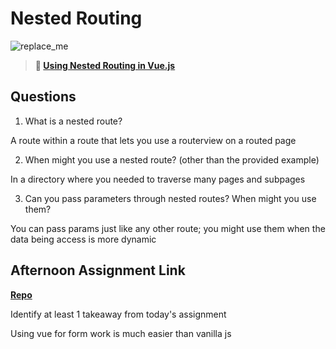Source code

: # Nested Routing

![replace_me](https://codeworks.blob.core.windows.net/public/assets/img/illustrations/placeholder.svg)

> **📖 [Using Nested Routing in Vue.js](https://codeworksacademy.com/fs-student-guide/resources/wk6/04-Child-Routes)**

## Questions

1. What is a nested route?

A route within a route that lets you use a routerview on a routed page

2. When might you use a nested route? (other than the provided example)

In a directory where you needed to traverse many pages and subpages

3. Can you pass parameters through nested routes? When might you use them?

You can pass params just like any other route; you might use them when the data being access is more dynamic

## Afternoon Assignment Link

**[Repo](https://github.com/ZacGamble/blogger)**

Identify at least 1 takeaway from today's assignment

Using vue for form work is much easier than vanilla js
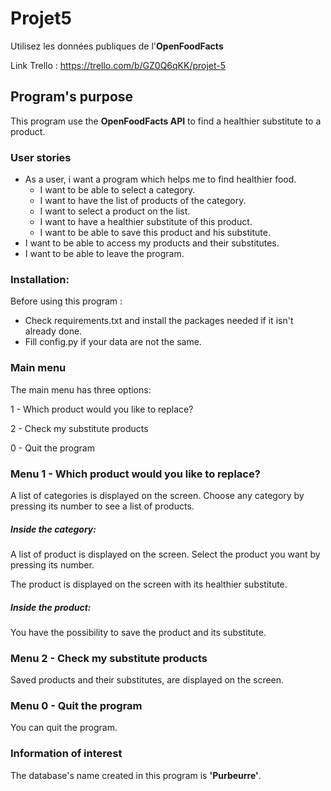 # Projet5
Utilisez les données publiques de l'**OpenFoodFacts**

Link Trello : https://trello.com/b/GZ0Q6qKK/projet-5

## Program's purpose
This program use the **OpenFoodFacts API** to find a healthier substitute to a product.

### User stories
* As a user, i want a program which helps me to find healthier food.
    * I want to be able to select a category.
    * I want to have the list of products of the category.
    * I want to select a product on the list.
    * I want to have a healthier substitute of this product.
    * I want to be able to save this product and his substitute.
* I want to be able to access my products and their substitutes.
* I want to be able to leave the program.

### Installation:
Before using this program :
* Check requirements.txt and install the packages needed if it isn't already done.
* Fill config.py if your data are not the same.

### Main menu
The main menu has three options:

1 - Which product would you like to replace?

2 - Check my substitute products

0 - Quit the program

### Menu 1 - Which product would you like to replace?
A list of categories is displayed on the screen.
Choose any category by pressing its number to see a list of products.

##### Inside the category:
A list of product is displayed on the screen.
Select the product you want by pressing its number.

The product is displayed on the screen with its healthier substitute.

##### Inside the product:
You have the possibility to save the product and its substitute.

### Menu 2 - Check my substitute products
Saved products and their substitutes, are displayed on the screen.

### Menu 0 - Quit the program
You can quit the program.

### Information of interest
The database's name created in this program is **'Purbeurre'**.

+++

◆ EXERCISE
Which lines in the data hold the string "find"? Copy each of them.

◆ RESULT OF THIS TASK
This program use the **OpenFoodFacts API** to find a healthier substitute to a product.
* As a user, i want a program which helps me to find healthier food.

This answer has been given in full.